How to record a booking
In the Income section, you can add each booking individually. For each you'll need:
- Guest: Customer identification.
- Dates: Check-in and Check-out (the app calculates nights automatically).
- Gross Amount: What the guest pays in total.
- Platform: Where the booking was made.
Fee Models: Airbnb vs Booking
This is the most important point for your numbers to add up:
Deduction Model (e.g. Airbnb)
The platform deducts its fee before sending you the money.
- In Anfitrión, you'll see the Net Amount (what you receive in the bank) and the fee already subtracted. You don't need to create a separate expense for the fee.

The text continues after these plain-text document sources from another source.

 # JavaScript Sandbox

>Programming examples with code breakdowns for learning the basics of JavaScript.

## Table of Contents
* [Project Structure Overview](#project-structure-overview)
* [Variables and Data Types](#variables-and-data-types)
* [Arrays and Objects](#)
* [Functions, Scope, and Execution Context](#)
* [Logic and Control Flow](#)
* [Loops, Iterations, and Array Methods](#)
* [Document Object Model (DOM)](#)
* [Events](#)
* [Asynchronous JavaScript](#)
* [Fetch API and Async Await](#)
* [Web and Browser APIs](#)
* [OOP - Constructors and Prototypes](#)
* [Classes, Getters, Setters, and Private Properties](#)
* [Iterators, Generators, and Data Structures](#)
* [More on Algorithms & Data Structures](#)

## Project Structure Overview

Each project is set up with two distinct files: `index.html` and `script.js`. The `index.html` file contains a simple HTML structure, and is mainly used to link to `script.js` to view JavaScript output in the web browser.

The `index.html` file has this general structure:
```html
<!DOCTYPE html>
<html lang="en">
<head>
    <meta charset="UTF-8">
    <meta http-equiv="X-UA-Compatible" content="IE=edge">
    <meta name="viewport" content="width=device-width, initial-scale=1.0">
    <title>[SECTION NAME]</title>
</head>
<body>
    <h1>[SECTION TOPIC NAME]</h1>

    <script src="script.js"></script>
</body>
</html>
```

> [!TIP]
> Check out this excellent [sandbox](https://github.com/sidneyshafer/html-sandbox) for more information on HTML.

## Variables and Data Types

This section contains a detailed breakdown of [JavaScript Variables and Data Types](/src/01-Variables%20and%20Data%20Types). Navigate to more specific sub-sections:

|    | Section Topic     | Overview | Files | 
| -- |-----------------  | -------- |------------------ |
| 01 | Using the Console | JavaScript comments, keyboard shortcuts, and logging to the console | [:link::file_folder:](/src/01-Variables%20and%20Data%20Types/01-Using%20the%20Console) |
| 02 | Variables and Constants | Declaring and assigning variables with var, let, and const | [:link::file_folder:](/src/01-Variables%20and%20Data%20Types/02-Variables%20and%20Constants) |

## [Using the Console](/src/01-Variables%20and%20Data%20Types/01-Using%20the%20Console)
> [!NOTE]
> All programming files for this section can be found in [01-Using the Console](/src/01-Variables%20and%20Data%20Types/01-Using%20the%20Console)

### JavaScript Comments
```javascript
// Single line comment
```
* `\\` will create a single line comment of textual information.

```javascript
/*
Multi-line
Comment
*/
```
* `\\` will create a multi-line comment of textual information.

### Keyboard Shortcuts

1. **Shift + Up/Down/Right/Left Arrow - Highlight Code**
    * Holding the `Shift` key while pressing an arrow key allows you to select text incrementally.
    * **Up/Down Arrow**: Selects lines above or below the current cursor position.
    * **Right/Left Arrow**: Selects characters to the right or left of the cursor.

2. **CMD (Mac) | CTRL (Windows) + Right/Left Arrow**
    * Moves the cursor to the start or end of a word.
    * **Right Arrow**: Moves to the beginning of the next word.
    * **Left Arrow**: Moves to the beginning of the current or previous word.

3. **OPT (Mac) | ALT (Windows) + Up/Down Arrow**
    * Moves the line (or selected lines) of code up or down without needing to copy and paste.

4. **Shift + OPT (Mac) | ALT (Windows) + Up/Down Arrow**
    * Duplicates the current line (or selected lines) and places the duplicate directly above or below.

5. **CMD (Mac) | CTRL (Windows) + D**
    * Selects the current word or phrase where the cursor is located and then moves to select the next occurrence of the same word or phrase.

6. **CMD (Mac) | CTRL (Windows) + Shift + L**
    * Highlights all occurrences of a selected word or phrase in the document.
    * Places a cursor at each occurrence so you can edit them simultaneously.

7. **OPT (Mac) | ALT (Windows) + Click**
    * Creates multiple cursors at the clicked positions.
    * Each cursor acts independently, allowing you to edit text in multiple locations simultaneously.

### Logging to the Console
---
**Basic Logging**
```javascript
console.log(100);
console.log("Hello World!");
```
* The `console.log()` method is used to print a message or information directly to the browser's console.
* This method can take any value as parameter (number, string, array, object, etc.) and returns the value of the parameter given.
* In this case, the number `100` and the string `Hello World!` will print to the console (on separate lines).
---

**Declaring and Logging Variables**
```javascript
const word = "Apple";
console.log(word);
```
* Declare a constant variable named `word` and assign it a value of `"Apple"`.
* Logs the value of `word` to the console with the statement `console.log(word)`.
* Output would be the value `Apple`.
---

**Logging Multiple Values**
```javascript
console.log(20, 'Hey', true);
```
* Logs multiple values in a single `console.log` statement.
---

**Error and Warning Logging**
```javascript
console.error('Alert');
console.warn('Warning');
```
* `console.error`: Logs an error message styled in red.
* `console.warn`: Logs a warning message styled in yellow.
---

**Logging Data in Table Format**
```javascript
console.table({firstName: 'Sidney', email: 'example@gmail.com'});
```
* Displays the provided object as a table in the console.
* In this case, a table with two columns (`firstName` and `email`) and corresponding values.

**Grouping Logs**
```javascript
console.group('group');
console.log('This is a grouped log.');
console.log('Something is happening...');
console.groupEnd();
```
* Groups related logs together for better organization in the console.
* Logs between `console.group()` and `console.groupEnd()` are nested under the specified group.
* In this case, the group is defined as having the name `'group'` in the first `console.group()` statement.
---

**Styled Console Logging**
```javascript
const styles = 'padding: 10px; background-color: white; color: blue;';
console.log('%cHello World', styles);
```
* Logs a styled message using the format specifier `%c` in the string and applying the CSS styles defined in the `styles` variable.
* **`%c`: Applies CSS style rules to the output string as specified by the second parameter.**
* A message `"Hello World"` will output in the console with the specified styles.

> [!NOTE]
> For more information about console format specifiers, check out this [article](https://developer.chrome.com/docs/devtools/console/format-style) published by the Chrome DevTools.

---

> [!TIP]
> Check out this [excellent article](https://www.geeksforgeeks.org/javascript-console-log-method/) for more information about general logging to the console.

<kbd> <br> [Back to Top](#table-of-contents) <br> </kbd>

Invoicing Model (e.g. Booking.com)
The platform sends you the total amount (or the guest pays you directly), and later the platform sends you a monthly invoice for its services.
- In Anfitrión, we record the total income. The application detects it's an invoice model and automatically creates a pending expense in your Transaction Ledger for the fee value. This way, your monthly profitability is accurate.
How to interpret booking profitability
The application analyzes each booking and shows:
- Income per night: So you can compare performance by season.
- Fee impact: How much each platform is deducting from your profit.
- Net margin: The real money left after fees and associated variable expenses (like cleaning).
Relationship between Bookings and Transactions
Every time you record a booking, a movement is created in the Transaction Ledger. This unifies your accounting so when you export your data for tax filing, you don't have to cross-reference calendars with bank statements: everything is on the same list.